_Instructions for the task:_
The answer must be every line below that holds the word "hbox".

_Material provided:_

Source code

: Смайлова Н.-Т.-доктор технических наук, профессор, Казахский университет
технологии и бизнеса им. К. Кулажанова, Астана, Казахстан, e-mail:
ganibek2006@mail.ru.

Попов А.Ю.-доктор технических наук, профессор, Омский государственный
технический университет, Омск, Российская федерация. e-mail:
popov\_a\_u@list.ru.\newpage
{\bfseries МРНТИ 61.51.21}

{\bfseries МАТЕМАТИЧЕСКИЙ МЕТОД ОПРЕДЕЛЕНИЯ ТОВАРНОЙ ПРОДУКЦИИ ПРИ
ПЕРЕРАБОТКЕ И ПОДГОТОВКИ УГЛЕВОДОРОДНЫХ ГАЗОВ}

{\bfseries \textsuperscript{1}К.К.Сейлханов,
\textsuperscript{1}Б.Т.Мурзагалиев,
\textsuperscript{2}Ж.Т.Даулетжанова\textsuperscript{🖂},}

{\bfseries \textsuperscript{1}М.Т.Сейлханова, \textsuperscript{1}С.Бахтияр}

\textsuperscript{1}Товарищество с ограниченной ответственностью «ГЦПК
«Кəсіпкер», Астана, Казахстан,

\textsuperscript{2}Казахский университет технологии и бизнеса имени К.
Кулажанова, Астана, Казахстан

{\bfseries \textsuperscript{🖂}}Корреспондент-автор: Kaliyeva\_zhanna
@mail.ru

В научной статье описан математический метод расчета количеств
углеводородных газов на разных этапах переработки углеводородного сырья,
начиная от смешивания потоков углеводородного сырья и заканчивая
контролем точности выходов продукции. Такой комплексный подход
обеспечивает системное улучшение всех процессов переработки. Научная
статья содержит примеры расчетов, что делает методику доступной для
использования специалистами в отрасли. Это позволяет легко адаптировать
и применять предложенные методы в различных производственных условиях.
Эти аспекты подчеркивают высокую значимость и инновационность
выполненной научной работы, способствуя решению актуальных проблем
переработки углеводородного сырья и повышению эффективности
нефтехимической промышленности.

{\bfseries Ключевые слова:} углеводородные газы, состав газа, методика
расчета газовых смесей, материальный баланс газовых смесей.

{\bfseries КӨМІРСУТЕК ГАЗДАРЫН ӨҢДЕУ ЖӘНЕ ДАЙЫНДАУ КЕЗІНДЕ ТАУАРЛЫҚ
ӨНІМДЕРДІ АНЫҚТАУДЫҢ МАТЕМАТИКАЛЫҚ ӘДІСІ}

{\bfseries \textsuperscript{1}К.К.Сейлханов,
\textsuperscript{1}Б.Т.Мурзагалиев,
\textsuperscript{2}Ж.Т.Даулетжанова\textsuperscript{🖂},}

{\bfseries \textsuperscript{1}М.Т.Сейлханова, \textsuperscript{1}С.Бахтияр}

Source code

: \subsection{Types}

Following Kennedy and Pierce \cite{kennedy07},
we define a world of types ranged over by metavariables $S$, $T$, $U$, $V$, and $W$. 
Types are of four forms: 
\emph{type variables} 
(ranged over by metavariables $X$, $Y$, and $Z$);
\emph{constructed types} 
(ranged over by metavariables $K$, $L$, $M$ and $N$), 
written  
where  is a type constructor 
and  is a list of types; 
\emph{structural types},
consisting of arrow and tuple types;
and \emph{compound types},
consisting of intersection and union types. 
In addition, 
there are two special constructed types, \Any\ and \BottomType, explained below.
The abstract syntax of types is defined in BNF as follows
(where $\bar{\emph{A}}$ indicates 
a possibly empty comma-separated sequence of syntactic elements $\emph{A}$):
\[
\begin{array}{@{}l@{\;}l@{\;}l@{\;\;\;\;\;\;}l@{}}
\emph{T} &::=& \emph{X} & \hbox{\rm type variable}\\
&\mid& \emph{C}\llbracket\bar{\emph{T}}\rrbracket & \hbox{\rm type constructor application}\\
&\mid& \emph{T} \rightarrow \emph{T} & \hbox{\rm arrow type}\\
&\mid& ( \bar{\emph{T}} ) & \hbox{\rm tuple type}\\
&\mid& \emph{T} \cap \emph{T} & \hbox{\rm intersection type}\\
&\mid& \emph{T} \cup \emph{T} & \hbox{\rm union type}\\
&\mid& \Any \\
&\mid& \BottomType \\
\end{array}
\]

_Written answer:_
\emph{T} &::=& \emph{X} & \hbox{\rm type variable}\\
&\mid& \emph{C}\llbracket\bar{\emph{T}}\rrbracket & \hbox{\rm type constructor application}\\
&\mid& \emph{T} \rightarrow \emph{T} & \hbox{\rm arrow type}\\
&\mid& ( \bar{\emph{T}} ) & \hbox{\rm tuple type}\\
&\mid& \emph{T} \cap \emph{T} & \hbox{\rm intersection type}\\
&\mid& \emph{T} \cup \emph{T} & \hbox{\rm union type}\\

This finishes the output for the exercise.